Seca na Somalilândia traz fome, mas também soluções locais

Após semanas de seca, a noite de chuva trouxe tragédia para Safiya Abdullahi, uma pastora na Somalilândia. Seus animais estavam tão enfraquecidos pela falta de comida e água que morreram na lama do lado de fora da aldeia de Qool Cadey.

Em todo o Chifre da África, três estações chuvosas consecutivas fracassadas e um início lento de uma quarta levaram partes da Somália, Etiópia e norte do Quênia à beira da fome em meio à pior seca em 40 anos. Vinte milhões de pessoas que podem precisar de assistência alimentar urgente até o final do ano também enfrentam a alta dos preços dos alimentos por causa da guerra da Rússia na Ucrânia – um importante exportador global de grãos.

Por que escrevemos isso

A guerra da Rússia na Ucrânia exacerbou a escassez de alimentos a mais de 2.500 milhas de distância no Chifre da África.
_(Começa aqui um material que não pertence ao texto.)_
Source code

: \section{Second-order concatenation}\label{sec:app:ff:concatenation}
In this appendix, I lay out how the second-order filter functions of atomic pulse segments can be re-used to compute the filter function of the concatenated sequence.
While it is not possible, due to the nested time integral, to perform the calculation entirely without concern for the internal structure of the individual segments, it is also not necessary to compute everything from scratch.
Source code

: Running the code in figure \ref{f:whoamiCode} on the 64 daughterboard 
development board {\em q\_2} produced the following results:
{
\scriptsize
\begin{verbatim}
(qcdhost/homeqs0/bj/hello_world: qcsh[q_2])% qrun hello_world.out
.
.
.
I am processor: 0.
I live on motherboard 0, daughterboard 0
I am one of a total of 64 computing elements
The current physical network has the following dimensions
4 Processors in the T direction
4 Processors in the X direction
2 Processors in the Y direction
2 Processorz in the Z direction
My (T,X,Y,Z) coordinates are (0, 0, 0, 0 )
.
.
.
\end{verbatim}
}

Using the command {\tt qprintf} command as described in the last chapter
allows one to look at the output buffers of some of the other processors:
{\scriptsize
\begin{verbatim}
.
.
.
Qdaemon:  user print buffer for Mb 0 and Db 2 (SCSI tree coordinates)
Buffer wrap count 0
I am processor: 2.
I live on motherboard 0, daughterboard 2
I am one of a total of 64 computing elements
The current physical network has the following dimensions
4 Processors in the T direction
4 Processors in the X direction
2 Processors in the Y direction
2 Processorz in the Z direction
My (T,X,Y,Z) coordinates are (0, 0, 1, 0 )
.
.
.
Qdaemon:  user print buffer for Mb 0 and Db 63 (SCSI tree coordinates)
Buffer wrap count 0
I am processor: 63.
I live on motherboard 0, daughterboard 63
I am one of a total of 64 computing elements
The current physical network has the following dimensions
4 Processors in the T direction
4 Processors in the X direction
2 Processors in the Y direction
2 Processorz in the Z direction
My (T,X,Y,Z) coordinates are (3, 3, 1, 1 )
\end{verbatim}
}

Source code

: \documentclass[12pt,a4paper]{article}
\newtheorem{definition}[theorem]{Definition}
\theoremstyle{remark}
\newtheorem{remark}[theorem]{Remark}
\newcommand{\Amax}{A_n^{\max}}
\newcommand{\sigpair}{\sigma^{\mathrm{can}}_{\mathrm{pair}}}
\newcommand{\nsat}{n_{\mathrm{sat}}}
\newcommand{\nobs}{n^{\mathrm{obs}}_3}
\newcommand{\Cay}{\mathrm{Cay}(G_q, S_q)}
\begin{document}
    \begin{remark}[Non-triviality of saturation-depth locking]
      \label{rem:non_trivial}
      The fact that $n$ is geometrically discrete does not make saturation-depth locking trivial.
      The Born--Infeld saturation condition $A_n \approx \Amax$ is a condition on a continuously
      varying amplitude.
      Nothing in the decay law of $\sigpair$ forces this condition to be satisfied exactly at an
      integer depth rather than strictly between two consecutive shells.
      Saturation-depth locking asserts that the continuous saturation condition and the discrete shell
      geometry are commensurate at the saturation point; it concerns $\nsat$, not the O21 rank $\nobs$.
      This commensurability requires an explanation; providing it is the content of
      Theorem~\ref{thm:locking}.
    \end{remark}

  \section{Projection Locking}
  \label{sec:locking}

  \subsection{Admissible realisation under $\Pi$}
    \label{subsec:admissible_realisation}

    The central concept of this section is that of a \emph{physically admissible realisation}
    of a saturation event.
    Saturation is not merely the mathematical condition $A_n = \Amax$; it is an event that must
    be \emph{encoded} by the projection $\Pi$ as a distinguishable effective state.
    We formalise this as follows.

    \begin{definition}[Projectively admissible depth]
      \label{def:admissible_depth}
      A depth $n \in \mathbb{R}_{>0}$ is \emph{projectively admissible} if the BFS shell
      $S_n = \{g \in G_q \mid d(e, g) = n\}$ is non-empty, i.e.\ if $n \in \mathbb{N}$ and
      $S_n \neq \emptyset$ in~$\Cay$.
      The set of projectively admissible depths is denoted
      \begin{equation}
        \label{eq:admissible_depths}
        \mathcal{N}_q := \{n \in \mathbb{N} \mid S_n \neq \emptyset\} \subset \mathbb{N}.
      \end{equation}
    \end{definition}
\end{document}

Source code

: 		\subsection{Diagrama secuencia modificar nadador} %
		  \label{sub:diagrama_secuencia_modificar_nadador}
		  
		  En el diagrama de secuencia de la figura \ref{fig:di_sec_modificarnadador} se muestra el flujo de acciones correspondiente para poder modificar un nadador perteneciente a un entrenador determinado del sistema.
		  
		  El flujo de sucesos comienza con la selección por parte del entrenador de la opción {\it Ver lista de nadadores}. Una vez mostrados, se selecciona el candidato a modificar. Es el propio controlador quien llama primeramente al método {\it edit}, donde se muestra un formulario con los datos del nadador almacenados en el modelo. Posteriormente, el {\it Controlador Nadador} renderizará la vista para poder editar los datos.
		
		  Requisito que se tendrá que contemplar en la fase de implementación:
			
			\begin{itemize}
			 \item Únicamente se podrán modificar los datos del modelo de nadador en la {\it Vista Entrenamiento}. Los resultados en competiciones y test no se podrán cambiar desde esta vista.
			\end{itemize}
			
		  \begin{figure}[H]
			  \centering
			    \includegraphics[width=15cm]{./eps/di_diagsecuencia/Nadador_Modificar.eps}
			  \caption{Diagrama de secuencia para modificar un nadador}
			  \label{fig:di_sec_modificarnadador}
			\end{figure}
Mas a agricultura inteligente para o clima pode ajudar em lugares vulneráveis ​​à seca e à fome.

A fome não é o único perigo. A escassez de alimentos pode levar os pais a manter seus filhos em casa porque a escola é cara, ou casar as meninas em idades mais jovens para que as famílias possam receber dotes.

Mas as organizações locais estão lançando iniciativas locais para construir resiliência. O Dr. Hussein Haji, diretor do Grupo Técnico de Agricultura da Somália, está introduzindo o uso de variedades de colheitas de maior rendimento e maturação precoce, como sorgo e milho, juntamente com sistemas de irrigação por gotejamento, que reduzem significativamente o uso de água.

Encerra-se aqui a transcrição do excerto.